> _REQUIRED ACTION_
Locate every line in the records below that contains the word "functions", and copy each one.

[[ PROVIDED DATA, beginning ]]

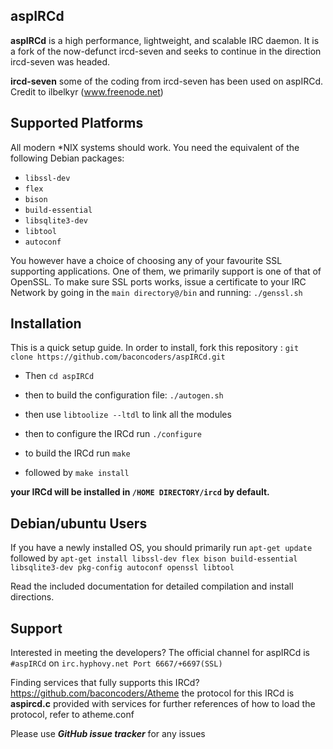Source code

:## aspIRCd

**aspIRCd** is a high performance, lightweight, and scalable
IRC daemon. It is a fork of the now-defunct ircd-seven and seeks to continue in
the direction ircd-seven was headed.

**ircd-seven**
some of the coding from ircd-seven has been used on aspIRCd. Credit to ilbelkyr (www.freenode.net)

## Supported Platforms

All modern \*NIX systems should work. You need the equivalent of the following
Debian packages:

 - `libssl-dev`
 - `flex`
 - `bison`
 - `build-essential`
 - `libsqlite3-dev`
 - `libtool`
 - `autoconf`
 
 You however have a choice of choosing any of your favourite SSL supporting applications. One of them, we primarily support is one of that of OpenSSL.
 To make sure SSL ports works, issue a certificate to your IRC Network by going in the `main directory@/bin` and running:
 `./genssl.sh`
 
 ## Installation
 
 This is a quick setup guide. In order to install, fork this repository : `git clone https://github.com/baconcoders/aspIRCd.git`
 
* Then `cd aspIRCd`
* then to build the configuration file: `./autogen.sh`
* then use `libtoolize --ltdl` to link all the modules

* then to configure the IRCd run `./configure`
* to build the IRCd run `make`
* followed by `make install`

**your IRCd will be installed in `/HOME DIRECTORY/ircd` by default.**

## Debian/ubuntu Users

If you have a newly installed OS, you should primarily run `apt-get update` followed by `apt-get install libssl-dev flex bison build-essential libsqlite3-dev pkg-config autoconf openssl libtool`

Read the included documentation for detailed compilation and install
directions.

## Support
Interested in meeting the developers?
The official channel for aspIRCd is `#aspIRCd` on
`irc.hyphovy.net Port 6667/+6697(SSL)`

Finding services that fully supports this IRCd?
https://github.com/baconcoders/Atheme
the protocol for this IRCd is **aspircd.c** provided with services
for further references of how to load the protocol, refer to atheme.conf

Please use ***GitHub issue tracker*** for any issues
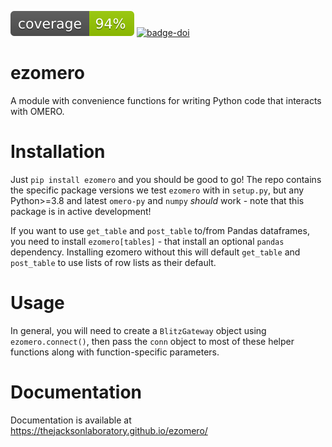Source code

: ![](https://raw.githubusercontent.com/TheJacksonLaboratory/ezomero/main/coverage.svg) [![badge-doi](https://img.shields.io/badge/doi-10.1101%2F2023.06.29.546930-purple)](https://doi.org/10.1101/2023.06.29.546930) 

# ezomero
A module with convenience functions for writing Python code that interacts with OMERO.


# Installation

Just `pip install ezomero` and you should be good to go! The repo contains the specific package versions we test `ezomero` with in `setup.py`, but any Python>=3.8 and latest `omero-py` and `numpy` _should_ work -  note that this package is in active development!

If you want to use `get_table` and `post_table` to/from Pandas dataframes, you need to install `ezomero[tables]` - that install an optional `pandas` dependency. Installing ezomero without this will default `get_table` and `post_table` to use lists of row lists as their default.

# Usage

In general, you will need to create a `BlitzGateway` object using `ezomero.connect()`, then pass the `conn` object to most of these helper functions along with function-specific parameters.


# Documentation

Documentation is available at https://thejacksonlaboratory.github.io/ezomero/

[[ PROVIDED DATA, end ]]

> _REPLY TO THE EXERCISE_
A module with convenience functions for writing Python code that interacts with OMERO.
In general, you will need to create a `BlitzGateway` object using `ezomero.connect()`, then pass the `conn` object to most of these helper functions along with function-specific parameters.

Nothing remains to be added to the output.